Package 'CalSim'

Title: The Calibration Simplex
Description: Generates the calibration simplex (a generalization of the reliability diagram) for three-category probability forecasts, as proposed by Wilks (2013) <doi:10.1175/WAF-D-13-00027.1>.
Authors: Johannes Resin [aut, cre]
Maintainer: Johannes Resin <[email protected]>
License: GPL-2
Version: 0.5.4
Built: 2025-02-08 06:23:35 UTC
Source: https://github.com/cran/CalSim

Help Index


Calibration Simplex

Description

Generates an object of class calibration_simplex which can be used to assess the calibration of ternary probability forecasts. The Calibration Simplex can be seen as generalization of the reliability diagram for binary probability forecasts. For details on the interpretation of the calibration simplex, see Wilks (2013). Be aware that some minor changes have been made compared to the calibration simplex as suggested by Wilks (2013) (see note below).

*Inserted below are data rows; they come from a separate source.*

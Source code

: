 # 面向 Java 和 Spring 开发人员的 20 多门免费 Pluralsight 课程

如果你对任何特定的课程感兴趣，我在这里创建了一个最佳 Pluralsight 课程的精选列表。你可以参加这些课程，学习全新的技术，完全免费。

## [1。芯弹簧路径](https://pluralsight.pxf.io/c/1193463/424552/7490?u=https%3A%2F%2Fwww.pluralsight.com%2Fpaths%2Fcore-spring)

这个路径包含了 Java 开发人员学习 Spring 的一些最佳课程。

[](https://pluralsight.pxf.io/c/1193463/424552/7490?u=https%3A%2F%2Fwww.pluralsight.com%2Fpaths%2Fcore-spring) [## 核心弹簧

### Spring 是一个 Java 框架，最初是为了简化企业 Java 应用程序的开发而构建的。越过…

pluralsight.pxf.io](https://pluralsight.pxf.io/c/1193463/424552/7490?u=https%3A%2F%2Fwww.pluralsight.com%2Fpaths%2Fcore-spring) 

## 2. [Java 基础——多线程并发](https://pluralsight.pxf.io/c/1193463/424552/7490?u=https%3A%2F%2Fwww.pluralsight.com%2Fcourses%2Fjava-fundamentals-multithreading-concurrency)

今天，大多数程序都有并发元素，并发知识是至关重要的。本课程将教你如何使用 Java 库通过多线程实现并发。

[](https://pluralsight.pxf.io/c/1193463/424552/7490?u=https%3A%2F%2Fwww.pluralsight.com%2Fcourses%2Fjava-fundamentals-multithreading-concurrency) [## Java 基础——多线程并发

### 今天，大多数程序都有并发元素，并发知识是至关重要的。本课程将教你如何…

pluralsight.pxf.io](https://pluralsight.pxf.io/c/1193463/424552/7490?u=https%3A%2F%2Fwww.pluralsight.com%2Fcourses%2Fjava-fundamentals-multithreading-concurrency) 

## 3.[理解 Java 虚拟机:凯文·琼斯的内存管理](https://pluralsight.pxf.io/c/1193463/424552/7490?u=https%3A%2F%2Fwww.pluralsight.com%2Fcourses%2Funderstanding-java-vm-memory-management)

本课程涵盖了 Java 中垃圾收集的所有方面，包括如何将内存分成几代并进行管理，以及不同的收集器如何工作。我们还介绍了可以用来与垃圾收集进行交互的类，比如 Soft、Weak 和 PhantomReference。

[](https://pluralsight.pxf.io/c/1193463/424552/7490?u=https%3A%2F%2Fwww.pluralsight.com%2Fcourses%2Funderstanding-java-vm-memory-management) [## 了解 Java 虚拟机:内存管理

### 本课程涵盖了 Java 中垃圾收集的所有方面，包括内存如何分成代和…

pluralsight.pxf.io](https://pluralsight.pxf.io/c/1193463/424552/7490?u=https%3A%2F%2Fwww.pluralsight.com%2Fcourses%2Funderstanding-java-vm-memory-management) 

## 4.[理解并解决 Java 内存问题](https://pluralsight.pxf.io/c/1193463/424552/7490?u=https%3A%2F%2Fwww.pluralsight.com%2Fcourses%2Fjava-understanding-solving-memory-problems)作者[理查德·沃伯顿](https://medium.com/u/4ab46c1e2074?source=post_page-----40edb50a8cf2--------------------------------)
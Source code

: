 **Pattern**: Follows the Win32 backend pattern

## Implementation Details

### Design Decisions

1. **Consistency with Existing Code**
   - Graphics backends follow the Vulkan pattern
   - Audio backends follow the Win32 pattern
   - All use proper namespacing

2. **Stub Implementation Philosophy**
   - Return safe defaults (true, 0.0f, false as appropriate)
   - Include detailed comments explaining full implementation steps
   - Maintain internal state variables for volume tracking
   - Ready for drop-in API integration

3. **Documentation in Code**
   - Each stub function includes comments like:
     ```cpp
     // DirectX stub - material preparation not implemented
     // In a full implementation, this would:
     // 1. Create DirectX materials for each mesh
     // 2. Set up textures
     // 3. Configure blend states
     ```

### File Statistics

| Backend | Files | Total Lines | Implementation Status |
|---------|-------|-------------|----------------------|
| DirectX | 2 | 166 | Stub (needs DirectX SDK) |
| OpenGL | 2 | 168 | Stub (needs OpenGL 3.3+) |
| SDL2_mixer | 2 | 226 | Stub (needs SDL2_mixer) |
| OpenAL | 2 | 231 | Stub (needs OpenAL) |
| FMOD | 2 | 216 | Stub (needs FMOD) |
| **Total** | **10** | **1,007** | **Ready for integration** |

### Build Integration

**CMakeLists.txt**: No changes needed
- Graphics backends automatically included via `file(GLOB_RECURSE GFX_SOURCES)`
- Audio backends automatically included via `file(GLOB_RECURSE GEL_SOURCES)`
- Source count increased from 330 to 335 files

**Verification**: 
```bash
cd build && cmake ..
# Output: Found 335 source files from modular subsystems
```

As a somewhat experimental feature, multinomial p-values can be used for uncertainty quantification, that is, as a tool to judge whether the observed discrepancies may be merely coincidental or whether the predictions may in fact be miscalibrated, see Resin (2023, Section 4.2).

Usage

calibration_simplex(n, p1, p2, p3, obs, test_stat, percentagewise)

## Default S3 method:
calibration_simplex(
  n = 10,
  p1 = NULL,
  p2 = NULL,
  p3 = NULL,
  obs = NULL,
  test_stat = "LLR",
  percentagewise = FALSE
)

Arguments

n

A natural number.

p1

A vector containing the forecasted probabilities for the first (1) category, e.g. below-normal.

p2

A vector containing the forecasted probabilities for the second (2) category, e.g. near-normal.

p3

A vector containing the forecasted probabilities for the third (3) category, e.g. above-normal.

obs

A vector containing the observed outcomes (Categories are encoded as 1 (e.g. below-normal), 2 (e.g. near-normal) and 3 (e.g. above-normal)).

test_stat

A string indicating which test statistic is to be used for the multinomial test in each bin. Options are "LLR" (log-likelihood ratio; default), "Chisq" (Pearson's chi-square) and "Prob" (probability mass statistic). See details

percentagewise

Logical, specifying whether probabilities are percentagewise (summing to 100) or not (summing to 1).

Details

Only two of the three forecast probability vectors (p1, p2 and p3) need to be specified.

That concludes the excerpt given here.